So, there have been a number of times on this trip that we tried in vain to get to a scenic vantage point ahead of the sunset. We missed a few really nice ones while trying to get a good view. On some of the days where we had a perfect spot (like the rocky beach on the edge of the park in Split), the sunsets were not very colorful. We managed a pretty interesting experience for our last sunset here in Belgrade. Just as the light was really softening, we were heading back to our side of town and we went to the lobby of what we knew to be the tallest building in Belgrade. The “Belgrade Palace” has a radio and TV station that broadcast from the top. I assumed there was a possibility they offered viewing from the top. Well, we were stopped by plainclothes security who spoke absolutely zero English and it seems that while there is no formal viewing platform, they were happy to take us to the top for about $5 each. This place was just so incredibly cool and absolutely not a place for normal visitors. You have to go up through a couple of elevators and then through a lot of back hallways. Then, in the back of a janitors closet, there is a very small doorway with a sign warning of death by electrocution and a precarious spiral staircase packed with all sorts of wires and equipment that dumps you out onto the roof. The roof has no guardrail, and being more than a little afraid of heights I had to do some focused breathing as Martha seemed to want to go right up to edge on this gusty roof and look right over the edge. The sunset was behind all sorts of clouds, but it played some interesting tricks with the light. It was a really cool way to close out the trip.
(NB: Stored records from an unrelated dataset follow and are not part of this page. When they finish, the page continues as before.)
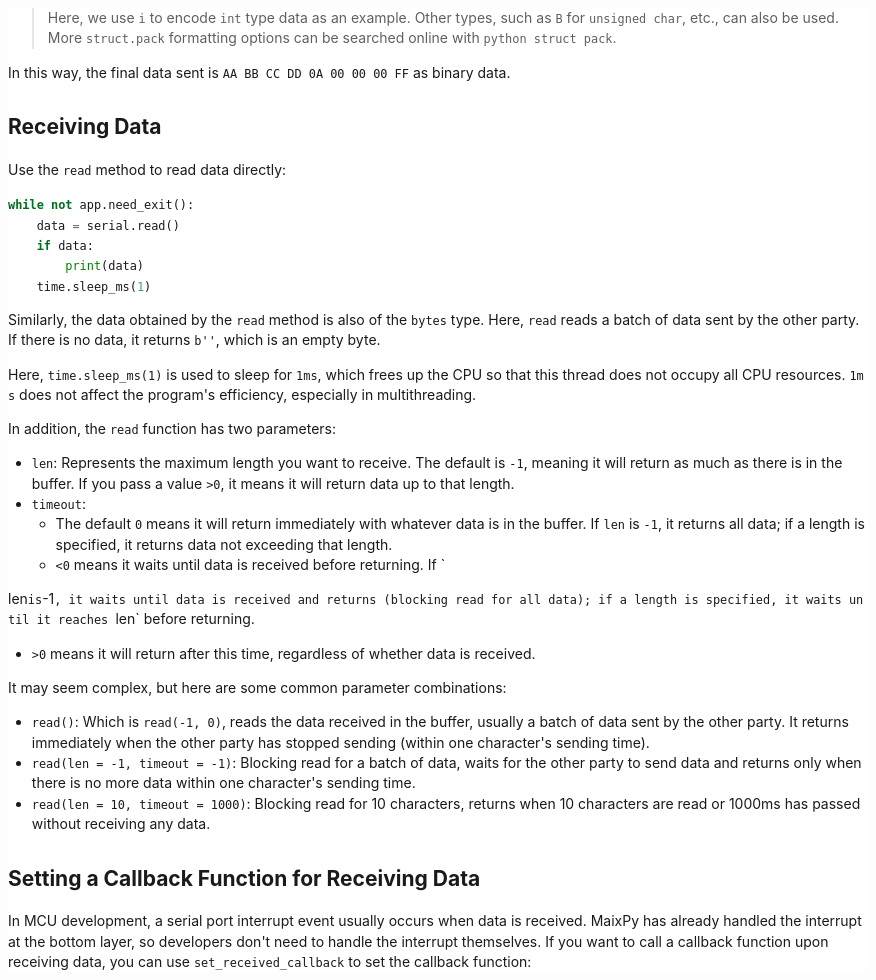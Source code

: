 > Here, we use `i` to encode `int` type data as an example. Other types, such as `B` for `unsigned char`, etc., can also be used. More `struct.pack` formatting options can be searched online with `python struct pack`.

In this way, the final data sent is `AA BB CC DD 0A 00 00 00 FF` as binary data.

## Receiving Data

Use the `read` method to read data directly:

```python
while not app.need_exit():
    data = serial.read()
    if data:
        print(data)
    time.sleep_ms(1)
```

Similarly, the data obtained by the `read` method is also of the `bytes` type. Here, `read` reads a batch of data sent by the other party. If there is no data, it returns `b''`, which is an empty byte.

Here, `time.sleep_ms(1)` is used to sleep for `1ms`, which frees up the CPU so that this thread does not occupy all CPU resources. `1ms` does not affect the program's efficiency, especially in multithreading.

In addition, the `read` function has two parameters:
* `len`: Represents the maximum length you want to receive. The default is `-1`, meaning it will return as much as there is in the buffer. If you pass a value `>0`, it means it will return data up to that length.
* `timeout`:
  * The default `0` means it will return immediately with whatever data is in the buffer. If `len` is `-1`, it returns all data; if a length is specified, it returns data not exceeding that length.
  * `<0` means it waits until data is received before returning. If `

len` is `-1`, it waits until data is received and returns (blocking read for all data); if a length is specified, it waits until it reaches `len` before returning.
  * `>0` means it will return after this time, regardless of whether data is received.

It may seem complex, but here are some common parameter combinations:
* `read()`: Which is `read(-1, 0)`, reads the data received in the buffer, usually a batch of data sent by the other party. It returns immediately when the other party has stopped sending (within one character's sending time).
* `read(len = -1, timeout = -1)`: Blocking read for a batch of data, waits for the other party to send data and returns only when there is no more data within one character's sending time.
* `read(len = 10, timeout = 1000)`: Blocking read for 10 characters, returns when 10 characters are read or 1000ms has passed without receiving any data.

## Setting a Callback Function for Receiving Data

In MCU development, a serial port interrupt event usually occurs when data is received. MaixPy has already handled the interrupt at the bottom layer, so developers don't need to handle the interrupt themselves. If you want to call a callback function upon receiving data, you can use `set_received_callback` to set the callback function:
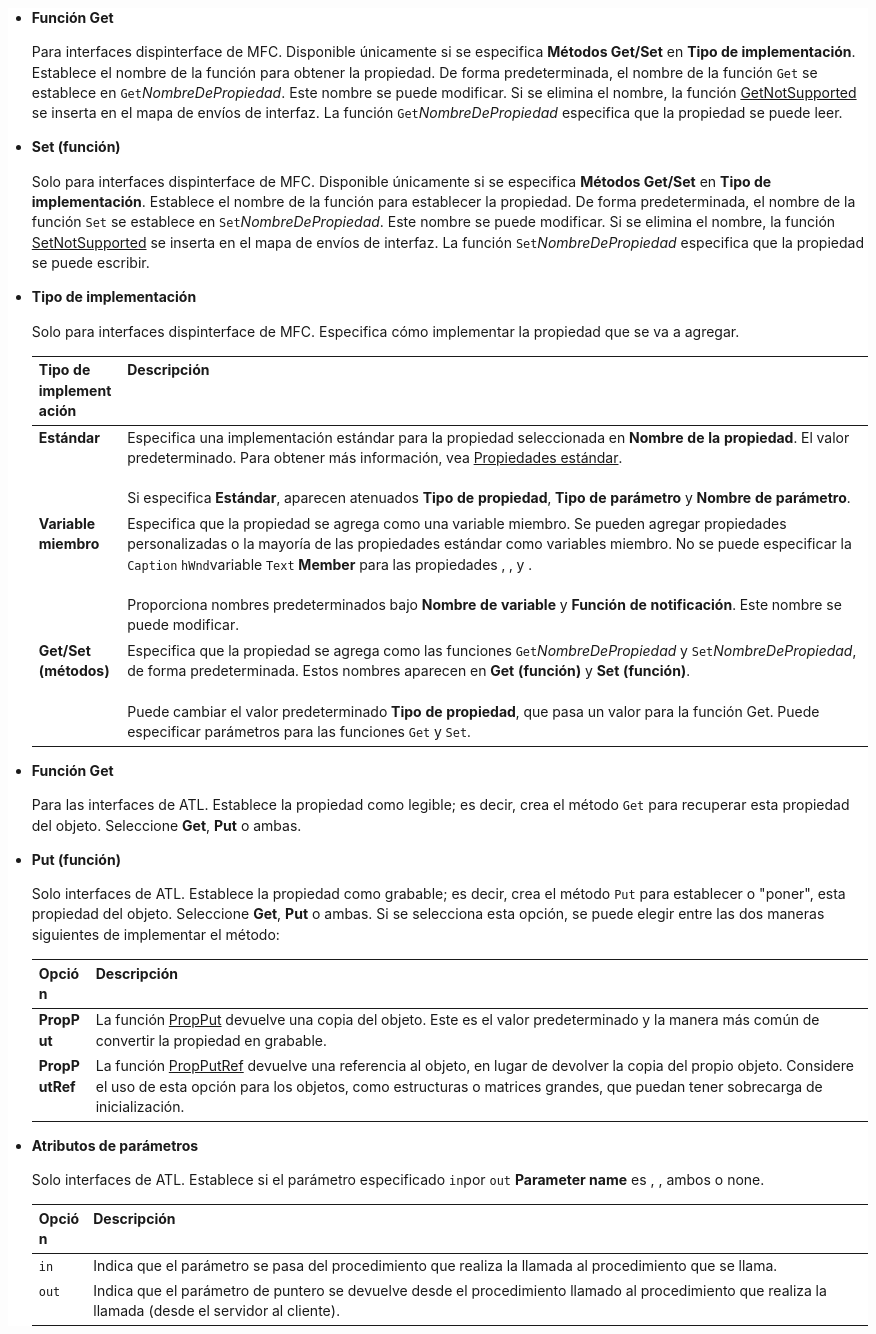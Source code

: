 - **Función Get**

  Para interfaces dispinterface de MFC. Disponible únicamente si se especifica **Métodos Get/Set** en **Tipo de implementación**. Establece el nombre de la función para obtener la propiedad. De forma predeterminada, el nombre de la función `Get` se establece en `Get`*NombreDePropiedad*. Este nombre se puede modificar. Si se elimina el nombre, la función [GetNotSupported](../mfc/reference/colecontrol-class.md#getnotsupported) se inserta en el mapa de envíos de interfaz. La función `Get`*NombreDePropiedad* especifica que la propiedad se puede leer.

- **Set (función)**

  Solo para interfaces dispinterface de MFC. Disponible únicamente si se especifica **Métodos Get/Set** en **Tipo de implementación**. Establece el nombre de la función para establecer la propiedad. De forma predeterminada, el nombre de la función `Set` se establece en `Set`*NombreDePropiedad*. Este nombre se puede modificar. Si se elimina el nombre, la función [SetNotSupported](../mfc/reference/colecontrol-class.md#setnotsupported) se inserta en el mapa de envíos de interfaz. La función `Set`*NombreDePropiedad* especifica que la propiedad se puede escribir.

- **Tipo de implementación**

  Solo para interfaces dispinterface de MFC. Especifica cómo implementar la propiedad que se va a agregar.

  |Tipo de implementación|Descripción|
  |-------------------------|-----------------|
  |**Estándar**|Especifica una implementación estándar para la propiedad seleccionada en **Nombre de la propiedad**. El valor predeterminado. Para obtener más información, vea [Propiedades estándar](#stock-properties).<br /><br /> Si especifica **Estándar**, aparecen atenuados **Tipo de propiedad**, **Tipo de parámetro** y **Nombre de parámetro**.|
  |**Variable miembro**|Especifica que la propiedad se agrega como una variable miembro. Se pueden agregar propiedades personalizadas o la mayoría de las propiedades estándar como variables miembro. No se puede especificar la `Caption` `hWnd`variable `Text` **Member** para las propiedades , , y .<br /><br /> Proporciona nombres predeterminados bajo **Nombre de variable** y **Función de notificación**. Este nombre se puede modificar.|
  |**Get/Set (métodos)**|Especifica que la propiedad se agrega como las funciones `Get`*NombreDePropiedad* y `Set`*NombreDePropiedad*, de forma predeterminada. Estos nombres aparecen en **Get (función)** y **Set (función)**.<br /><br /> Puede cambiar el valor predeterminado **Tipo de propiedad**, que pasa un valor para la función Get. Puede especificar parámetros para las funciones `Get` y `Set`.|

- **Función Get**

  Para las interfaces de ATL. Establece la propiedad como legible; es decir, crea el método `Get` para recuperar esta propiedad del objeto. Seleccione **Get**, **Put** o ambas.

- **Put (función)**

  Solo interfaces de ATL. Establece la propiedad como grabable; es decir, crea el método `Put` para establecer o "poner", esta propiedad del objeto. Seleccione **Get**, **Put** o ambas. Si se selecciona esta opción, se puede elegir entre las dos maneras siguientes de implementar el método:

  |Opción|Descripción|
  |------------|-----------------|
  |**PropPut**|La función [PropPut](../windows/propput.md) devuelve una copia del objeto. Este es el valor predeterminado y la manera más común de convertir la propiedad en grabable.|
  |**PropPutRef**|La función [PropPutRef](../windows/propputref.md) devuelve una referencia al objeto, en lugar de devolver la copia del propio objeto. Considere el uso de esta opción para los objetos, como estructuras o matrices grandes, que puedan tener sobrecarga de inicialización.|

- **Atributos de parámetros**

  Solo interfaces de ATL. Establece si el parámetro especificado `in`por `out` **Parameter name** es , , ambos o none.

  |Opción|Descripción|
  |------------|-----------------|
  |`in`|Indica que el parámetro se pasa del procedimiento que realiza la llamada al procedimiento que se llama.|
  |`out`|Indica que el parámetro de puntero se devuelve desde el procedimiento llamado al procedimiento que realiza la llamada (desde el servidor al cliente).|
Belgrade Palace, one of the tallest in Serbia
Belgrade Palace, one of the tallest in Serbia
Roof access in Belgrade Palace
Roof access in Belgrade Palace
Belgrade Palace roof
Belgrade Palace roof

I can’t say a single bad thing about our time in Serbia. We had a great time there and it certainly stands out as one of the more memorable stops in the Balkans. I do wish we’d had a little more time to see some additional museums and maybe have take a trip outside of Belgrade. After this we’re up super early for our first flight home via Frankfurt. Until next time…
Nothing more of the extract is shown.